We use \({\mathsf {KBF1}}_{\mathsf {OR}}[\mathsf {P}_{\kappa }]\) (resp. \({\mathsf {KBF1}}_{\mathsf {AND}}[\mathsf {P}_{\kappa }]\)) to denote a predicate family that is the same as \({\mathsf {KBF1}}[\mathsf {P}_{\kappa }]\) except that \(\mathcal {F}_{i}\) in \(\bar{\mathcal {Y}}_{\kappa }\) consists of monotone Boolean formulae whose all gates are OR (resp. AND) gates. The “1” in \({\mathsf {KBF1}}\) refers to the property that the augmentation is over one predicate family. An augmentation over a set of predicate families follows analogously to  [9], and we defer to Sect. 6 (and more details in the full version). In dynamic compositions, f can be chosen freely (as opposed to static ones, where f is fixed). Unbounded compositions mean n is unbounded.
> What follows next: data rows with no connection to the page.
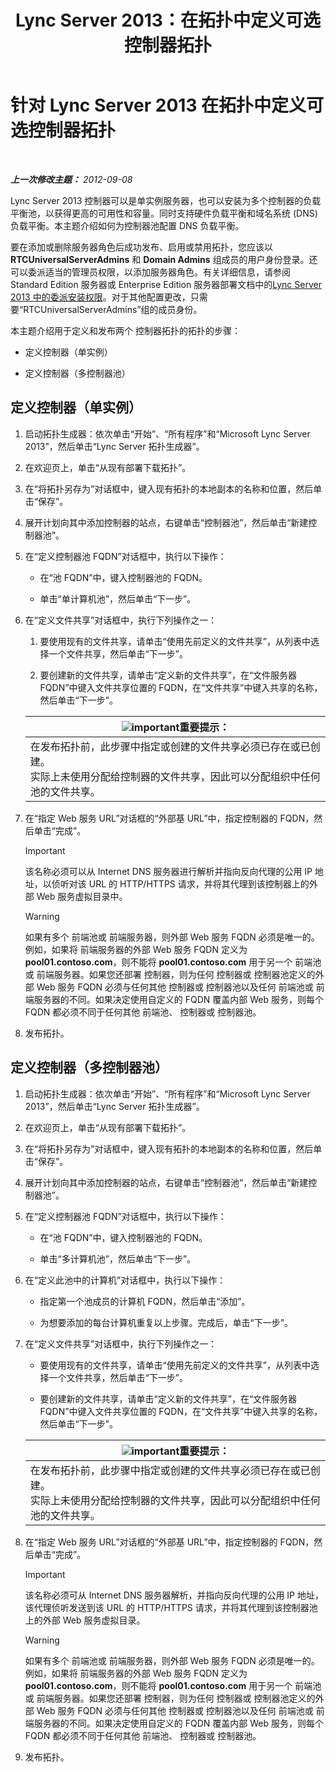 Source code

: ﻿---
title: Lync Server 2013：在拓扑中定义可选控制器拓扑
TOCTitle: 在拓扑中定义可选控制器拓扑
ms:assetid: 8e9a659d-23b0-401d-b296-59c7df414d49
ms:mtpsurl: https://technet.microsoft.com/zh-cn/library/Gg398717(v=OCS.15)
ms:contentKeyID: 49313557
ms.date: 05/19/2016
mtps_version: v=OCS.15
ms.translationtype: HT
---

# 针对 Lync Server 2013 在拓扑中定义可选控制器拓扑

 

_**上一次修改主题：** 2012-09-08_

Lync Server 2013 控制器可以是单实例服务器，也可以安装为多个控制器的负载平衡池，以获得更高的可用性和容量。同时支持硬件负载平衡和域名系统 (DNS) 负载平衡。本主题介绍如何为控制器池配置 DNS 负载平衡。

要在添加或删除服务器角色后成功发布、启用或禁用拓扑，您应该以 **RTCUniversalServerAdmins** 和 **Domain Admins** 组成员的用户身份登录。还可以委派适当的管理员权限，以添加服务器角色。有关详细信息，请参阅 Standard Edition 服务器或 Enterprise Edition 服务器部署文档中的[Lync Server 2013 中的委派安装权限](lync-server-2013-delegate-setup-permissions.md)。对于其他配置更改，只需要“RTCUniversalServerAdmins”组的成员身份。

本主题介绍用于定义和发布两个 控制器拓扑的拓扑的步骤：

  - 定义控制器（单实例）

  - 定义控制器（多控制器池）

## 定义控制器（单实例）

1.  启动拓扑生成器：依次单击“开始”、“所有程序”和“Microsoft Lync Server 2013”，然后单击“Lync Server 拓扑生成器”。

2.  在欢迎页上，单击“从现有部署下载拓扑”。

3.  在“将拓扑另存为”对话框中，键入现有拓扑的本地副本的名称和位置，然后单击“保存”。

4.  展开计划向其中添加控制器的站点，右键单击“控制器池”，然后单击“新建控制器池”。

5.  在“定义控制器池 FQDN”对话框中，执行以下操作：
    
      - 在“池 FQDN”中，键入控制器池的 FQDN。
    
      - 单击“单计算机池”，然后单击“下一步”。

6.  在“定义文件共享”对话框中，执行下列操作之一：
    
    1.  要使用现有的文件共享，请单击“使用先前定义的文件共享”，从列表中选择一个文件共享，然后单击“下一步”。
    
    2.  要创建新的文件共享，请单击“定义新的文件共享”，在“文件服务器 FQDN”中键入文件共享位置的 FQDN，在“文件共享”中键入共享的名称，然后单击“下一步”。
    
    <table>
    <thead>
    <tr class="header">
    <th><img src="images/Gg398794.important(OCS.15).gif" title="important" alt="important" />重要提示：</th>
    </tr>
    </thead>
    <tbody>
    <tr class="odd">
    <td>在发布拓扑前，此步骤中指定或创建的文件共享必须已存在或已创建。<br />
    实际上未使用分配给控制器的文件共享，因此可以分配组织中任何池的文件共享。</td>
    </tr>
    </tbody>
    </table>


7.  在“指定 Web 服务 URL”对话框的“外部基 URL”中，指定控制器的 FQDN，然后单击“完成”。
    
    > [!IMPORTANT]
    > 该名称必须可以从 Internet DNS 服务器进行解析并指向反向代理的公用 IP 地址，以侦听对该 URL 的 HTTP/HTTPS 请求，并将其代理到该控制器上的外部 Web 服务虚拟目录中。
    
    > [!WARNING]
    > 如果有多个 前端池或 前端服务器，则外部 Web 服务 FQDN 必须是唯一的。例如，如果将 前端服务器的外部 Web 服务 FQDN 定义为 <strong>pool01.contoso.com</strong>，则不能将 <strong>pool01.contoso.com</strong> 用于另一个 前端池或 前端服务器。如果您还部署 控制器，则为任何 控制器或 控制器池定义的外部 Web 服务 FQDN 必须与任何其他 控制器或 控制器池以及任何 前端池或 前端服务器的不同。如果决定使用自定义的 FQDN 覆盖内部 Web 服务，则每个 FQDN 都必须不同于任何其他 前端池、 控制器或 控制器池。


8.  发布拓扑。

## 定义控制器（多控制器池）

1.  启动拓扑生成器：依次单击“开始”、“所有程序”和“Microsoft Lync Server 2013”，然后单击“Lync Server 拓扑生成器”。

2.  在欢迎页上，单击“从现有部署下载拓扑”。

3.  在“将拓扑另存为”对话框中，键入现有拓扑的本地副本的名称和位置，然后单击“保存”。

4.  展开计划向其中添加控制器的站点，右键单击“控制器池”，然后单击“新建控制器池”。

5.  在“定义控制器池 FQDN”对话框中，执行以下操作：
    
      - 在“池 FQDN”中，键入控制器池的 FQDN。
    
      - 单击“多计算机池”，然后单击“下一步”。

6.  在“定义此池中的计算机”对话框中，执行以下操作：
    
      - 指定第一个池成员的计算机 FQDN，然后单击“添加”。
    
      - 为想要添加的每台计算机重复以上步骤。完成后，单击“下一步”。

7.  在“定义文件共享”对话框中，执行下列操作之一：
    
      - 要使用现有的文件共享，请单击“使用先前定义的文件共享”，从列表中选择一个文件共享，然后单击“下一步”。
    
      - 要创建新的文件共享，请单击“定义新的文件共享”，在“文件服务器 FQDN”中键入文件共享位置的 FQDN，在“文件共享”中键入共享的名称，然后单击“下一步”。
    
    <table>
    <thead>
    <tr class="header">
    <th><img src="images/Gg398794.important(OCS.15).gif" title="important" alt="important" />重要提示：</th>
    </tr>
    </thead>
    <tbody>
    <tr class="odd">
    <td>在发布拓扑前，此步骤中指定或创建的文件共享必须已存在或已创建。<br />
    实际上未使用分配给控制器的文件共享，因此可以分配组织中任何池的文件共享。</td>
    </tr>
    </tbody>
    </table>


8.  在“指定 Web 服务 URL”对话框的“外部基 URL”中，指定控制器的 FQDN，然后单击“完成”。
    
    > [!IMPORTANT]
    > 该名称必须可从 Internet DNS 服务器解析，并指向反向代理的公用 IP 地址，该代理侦听发送到该 URL 的 HTTP/HTTPS 请求，并将其代理到该控制器池上的外部 Web 服务虚拟目录。
    
    > [!WARNING]
    > 如果有多个 前端池或 前端服务器，则外部 Web 服务 FQDN 必须是唯一的。例如，如果将 前端服务器的外部 Web 服务 FQDN 定义为 <strong>pool01.contoso.com</strong>，则不能将 <strong>pool01.contoso.com</strong> 用于另一个 前端池或 前端服务器。如果您还部署 控制器，则为任何 控制器或 控制器池定义的外部 Web 服务 FQDN 必须与任何其他 控制器或 控制器池以及任何 前端池或 前端服务器的不同。如果决定使用自定义的 FQDN 覆盖内部 Web 服务，则每个 FQDN 都必须不同于任何其他 前端池、 控制器或 控制器池。


9.  发布拓扑。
PES for \({\mathsf {KBF1}}[\mathsf {P}_{\kappa }]\). Let \(\varGamma = (\mathsf {Param}, \mathsf {EncCt}, \mathsf {EncKey}, \mathsf {Pair})\) be a PES for \(\mathsf {P}_{\kappa }\). We construct a PES for \({\mathsf {KBF1}}[\mathsf {P}_{\kappa }]\), denoted by \(\mathsf {KBF1\text {-}Trans}(\varGamma )\) as follows. Let \(\mathsf {Share}_{\mathsf {p}}\) be the linear secret sharing algorithm on polynomials defined in Fig. 4.

  • \(\mathsf {Param}'(\mathsf {par})=\mathsf {Param}(\mathsf {par})\) and \(\mathsf {EncCt}'(x)=\mathsf {EncCt}(x)\)

  • \(\mathsf {EncKey}'((y_{1} , \ldots ,y_{n}),f) \rightarrow (m'_{1}, m'_{2}, \mathbf {k}'(\mathbf {r}', \hat{\mathbf {r}}', \mathbf {w}))\):

    • For \(i \in [n]\), run \(\mathsf {EncKey}(y_{i})\) to obtain n sets of polynomials \(\mathbf {k}^{(1)} , \ldots ,\mathbf {k}^{(n)}\), where \(\mathbf {k}^{(i)} = \mathbf {k}(\mathbf {r}^{(i)}, \hat{\mathbf {r}}^{(i)}, \mathbf {w})\).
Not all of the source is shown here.